Starting from the line containing "谢王公，令身脱，田耕出祥光。", write out the rest of the entries exactly, through the final line, including nothing else.

*** Opening of GIVEN DATA ***

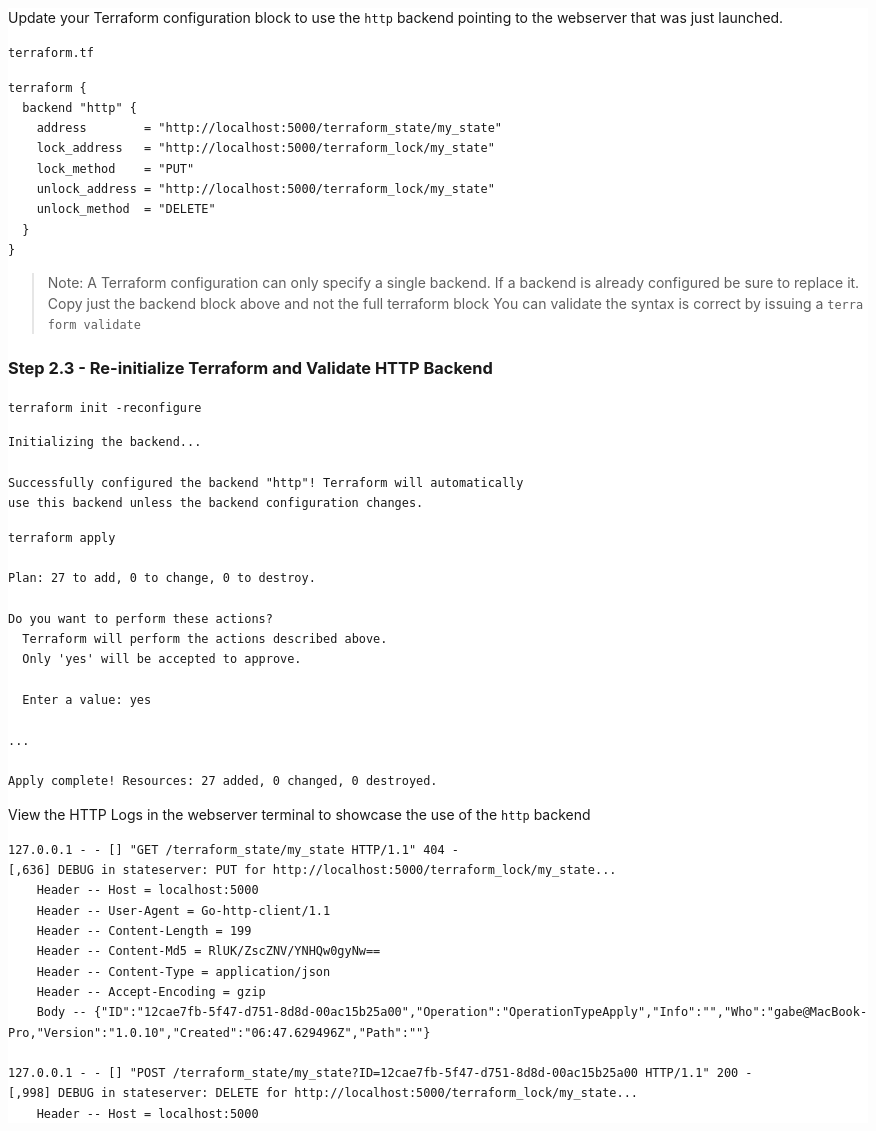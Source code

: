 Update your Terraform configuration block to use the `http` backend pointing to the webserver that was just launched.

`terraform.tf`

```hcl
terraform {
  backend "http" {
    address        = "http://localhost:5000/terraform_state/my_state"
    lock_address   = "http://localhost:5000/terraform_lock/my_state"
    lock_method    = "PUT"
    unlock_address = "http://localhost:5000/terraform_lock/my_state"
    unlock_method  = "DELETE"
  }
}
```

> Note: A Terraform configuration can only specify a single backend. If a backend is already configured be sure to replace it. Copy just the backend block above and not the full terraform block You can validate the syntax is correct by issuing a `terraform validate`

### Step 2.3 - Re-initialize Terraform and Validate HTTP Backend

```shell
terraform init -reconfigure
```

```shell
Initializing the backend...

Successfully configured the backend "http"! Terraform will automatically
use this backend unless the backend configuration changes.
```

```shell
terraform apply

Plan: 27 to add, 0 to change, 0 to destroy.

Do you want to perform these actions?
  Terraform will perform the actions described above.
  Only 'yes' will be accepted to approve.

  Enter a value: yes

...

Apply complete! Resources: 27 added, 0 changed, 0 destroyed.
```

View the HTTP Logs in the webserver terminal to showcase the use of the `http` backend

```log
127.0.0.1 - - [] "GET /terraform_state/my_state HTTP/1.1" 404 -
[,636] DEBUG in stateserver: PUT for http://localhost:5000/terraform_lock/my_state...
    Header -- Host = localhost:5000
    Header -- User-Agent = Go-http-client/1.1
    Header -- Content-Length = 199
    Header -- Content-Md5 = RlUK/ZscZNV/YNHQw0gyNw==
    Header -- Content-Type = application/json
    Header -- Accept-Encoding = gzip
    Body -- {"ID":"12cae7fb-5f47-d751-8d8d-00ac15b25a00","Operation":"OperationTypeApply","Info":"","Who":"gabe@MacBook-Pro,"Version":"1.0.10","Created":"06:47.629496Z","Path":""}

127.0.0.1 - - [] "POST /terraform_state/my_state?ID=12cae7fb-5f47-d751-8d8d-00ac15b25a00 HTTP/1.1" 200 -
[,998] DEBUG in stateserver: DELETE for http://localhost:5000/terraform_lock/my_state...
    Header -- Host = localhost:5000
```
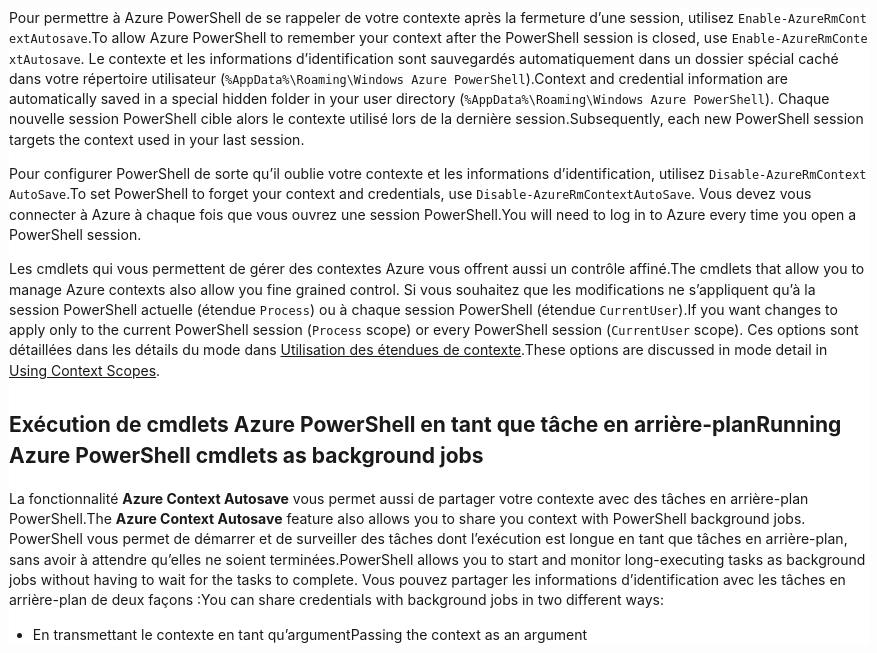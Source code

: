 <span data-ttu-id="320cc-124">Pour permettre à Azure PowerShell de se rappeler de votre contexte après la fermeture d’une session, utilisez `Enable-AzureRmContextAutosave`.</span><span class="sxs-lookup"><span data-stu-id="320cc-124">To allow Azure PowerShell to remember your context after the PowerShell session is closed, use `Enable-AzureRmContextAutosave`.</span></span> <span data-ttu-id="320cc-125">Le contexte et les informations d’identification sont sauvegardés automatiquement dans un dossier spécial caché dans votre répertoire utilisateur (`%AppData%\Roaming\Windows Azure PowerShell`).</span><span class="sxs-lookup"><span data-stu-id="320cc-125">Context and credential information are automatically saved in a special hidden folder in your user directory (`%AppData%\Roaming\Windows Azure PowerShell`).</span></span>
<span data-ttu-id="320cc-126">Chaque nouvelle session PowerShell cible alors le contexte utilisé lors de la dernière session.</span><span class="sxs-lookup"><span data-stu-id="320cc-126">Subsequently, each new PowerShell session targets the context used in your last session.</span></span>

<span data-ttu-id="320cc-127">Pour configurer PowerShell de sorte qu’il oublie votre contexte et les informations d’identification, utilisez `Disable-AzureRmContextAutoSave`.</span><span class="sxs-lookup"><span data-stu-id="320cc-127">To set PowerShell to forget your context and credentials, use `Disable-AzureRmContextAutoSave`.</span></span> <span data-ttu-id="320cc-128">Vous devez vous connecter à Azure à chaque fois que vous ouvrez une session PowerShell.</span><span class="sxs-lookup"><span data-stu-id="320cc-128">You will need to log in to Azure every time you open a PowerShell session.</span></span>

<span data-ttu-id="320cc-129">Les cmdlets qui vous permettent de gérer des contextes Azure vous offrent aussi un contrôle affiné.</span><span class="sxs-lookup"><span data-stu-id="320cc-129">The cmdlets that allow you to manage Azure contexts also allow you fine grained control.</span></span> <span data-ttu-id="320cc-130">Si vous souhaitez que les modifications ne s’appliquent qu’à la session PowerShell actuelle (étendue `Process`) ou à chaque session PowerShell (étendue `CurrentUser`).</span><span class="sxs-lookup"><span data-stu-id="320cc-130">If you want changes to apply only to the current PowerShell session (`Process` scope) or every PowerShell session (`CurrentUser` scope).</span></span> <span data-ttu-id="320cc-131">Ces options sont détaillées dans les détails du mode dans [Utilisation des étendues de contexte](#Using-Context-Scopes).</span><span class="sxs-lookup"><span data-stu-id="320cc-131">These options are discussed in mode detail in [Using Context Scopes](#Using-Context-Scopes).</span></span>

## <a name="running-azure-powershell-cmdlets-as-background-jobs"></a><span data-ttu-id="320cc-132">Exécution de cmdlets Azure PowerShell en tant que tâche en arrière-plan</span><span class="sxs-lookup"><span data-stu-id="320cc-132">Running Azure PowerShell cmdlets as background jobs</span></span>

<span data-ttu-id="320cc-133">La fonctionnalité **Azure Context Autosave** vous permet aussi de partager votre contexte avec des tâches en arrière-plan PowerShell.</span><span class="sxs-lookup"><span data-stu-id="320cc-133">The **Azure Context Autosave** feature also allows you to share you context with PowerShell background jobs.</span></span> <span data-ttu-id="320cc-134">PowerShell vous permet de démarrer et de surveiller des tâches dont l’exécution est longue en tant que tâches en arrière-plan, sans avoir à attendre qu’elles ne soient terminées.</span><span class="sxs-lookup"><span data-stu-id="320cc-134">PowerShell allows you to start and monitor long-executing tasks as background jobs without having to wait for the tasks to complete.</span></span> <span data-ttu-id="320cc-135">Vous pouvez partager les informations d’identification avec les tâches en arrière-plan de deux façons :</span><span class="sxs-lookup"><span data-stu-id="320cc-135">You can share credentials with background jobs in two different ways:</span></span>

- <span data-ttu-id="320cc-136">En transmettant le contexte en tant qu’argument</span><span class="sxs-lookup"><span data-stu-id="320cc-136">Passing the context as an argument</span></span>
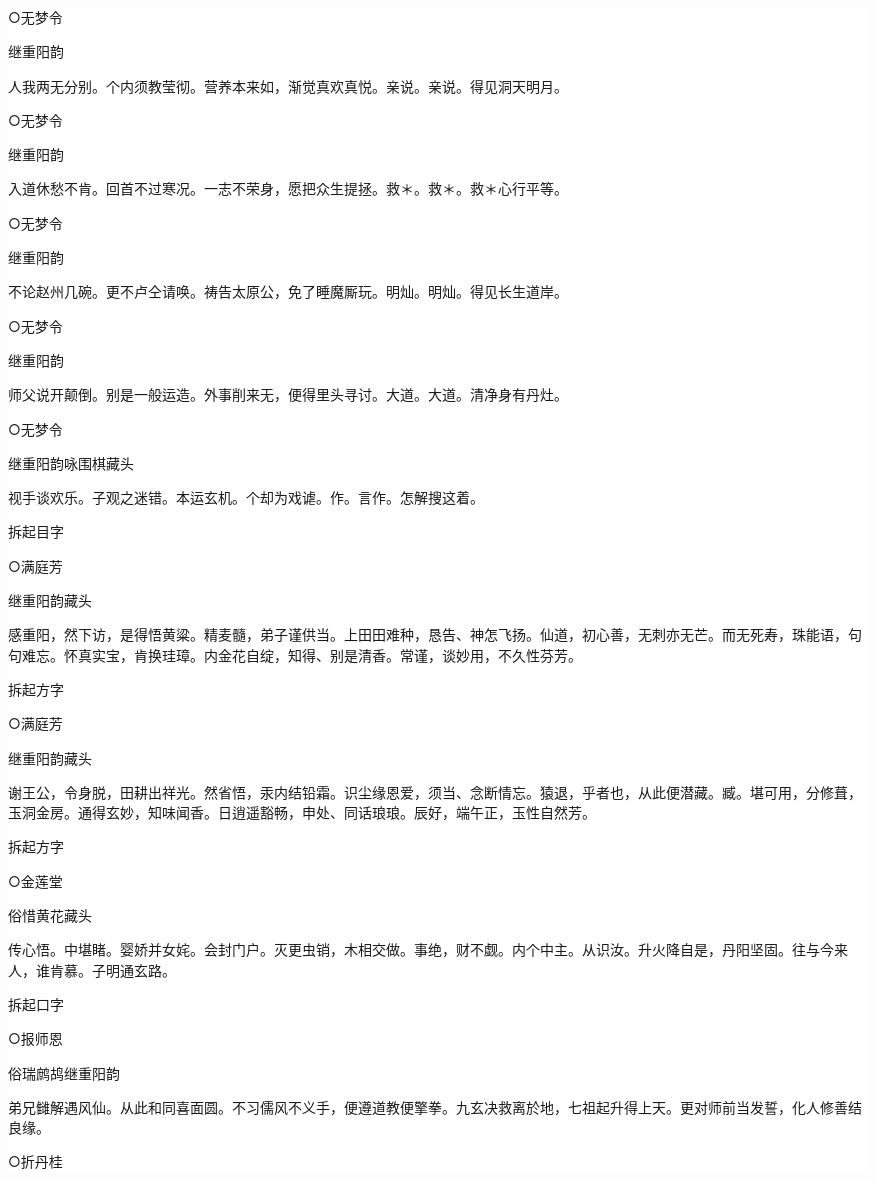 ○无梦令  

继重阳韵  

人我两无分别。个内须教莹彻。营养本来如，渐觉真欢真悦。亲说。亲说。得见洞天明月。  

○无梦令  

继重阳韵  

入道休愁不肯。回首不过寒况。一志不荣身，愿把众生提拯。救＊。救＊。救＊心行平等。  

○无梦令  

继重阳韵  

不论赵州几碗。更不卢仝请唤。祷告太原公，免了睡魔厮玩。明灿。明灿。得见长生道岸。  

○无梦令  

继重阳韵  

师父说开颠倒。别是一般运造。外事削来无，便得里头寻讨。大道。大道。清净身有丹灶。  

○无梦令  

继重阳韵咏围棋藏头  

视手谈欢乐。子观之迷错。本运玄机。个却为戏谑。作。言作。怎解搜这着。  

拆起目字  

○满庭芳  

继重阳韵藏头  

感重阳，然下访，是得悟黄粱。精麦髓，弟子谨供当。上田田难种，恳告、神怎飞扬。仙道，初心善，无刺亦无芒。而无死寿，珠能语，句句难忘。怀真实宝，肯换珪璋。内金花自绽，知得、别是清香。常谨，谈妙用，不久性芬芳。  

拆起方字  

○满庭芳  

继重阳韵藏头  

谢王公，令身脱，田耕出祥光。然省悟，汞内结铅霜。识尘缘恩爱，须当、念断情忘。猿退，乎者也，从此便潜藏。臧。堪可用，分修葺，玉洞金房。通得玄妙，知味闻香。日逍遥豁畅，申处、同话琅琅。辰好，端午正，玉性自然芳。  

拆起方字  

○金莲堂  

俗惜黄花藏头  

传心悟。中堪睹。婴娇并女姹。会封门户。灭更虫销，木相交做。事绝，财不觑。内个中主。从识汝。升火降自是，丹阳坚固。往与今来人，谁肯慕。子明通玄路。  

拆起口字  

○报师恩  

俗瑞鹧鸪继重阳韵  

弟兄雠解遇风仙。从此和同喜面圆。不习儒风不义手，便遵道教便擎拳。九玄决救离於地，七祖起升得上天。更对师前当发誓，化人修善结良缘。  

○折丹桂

*** Close of GIVEN DATA ***

* **REPLY**:
谢王公，令身脱，田耕出祥光。然省悟，汞内结铅霜。识尘缘恩爱，须当、念断情忘。猿退，乎者也，从此便潜藏。臧。堪可用，分修葺，玉洞金房。通得玄妙，知味闻香。日逍遥豁畅，申处、同话琅琅。辰好，端午正，玉性自然芳。  

拆起方字  

○金莲堂  

俗惜黄花藏头  

传心悟。中堪睹。婴娇并女姹。会封门户。灭更虫销，木相交做。事绝，财不觑。内个中主。从识汝。升火降自是，丹阳坚固。往与今来人，谁肯慕。子明通玄路。  

拆起口字  

○报师恩  

俗瑞鹧鸪继重阳韵  

弟兄雠解遇风仙。从此和同喜面圆。不习儒风不义手，便遵道教便擎拳。九玄决救离於地，七祖起升得上天。更对师前当发誓，化人修善结良缘。  

○折丹桂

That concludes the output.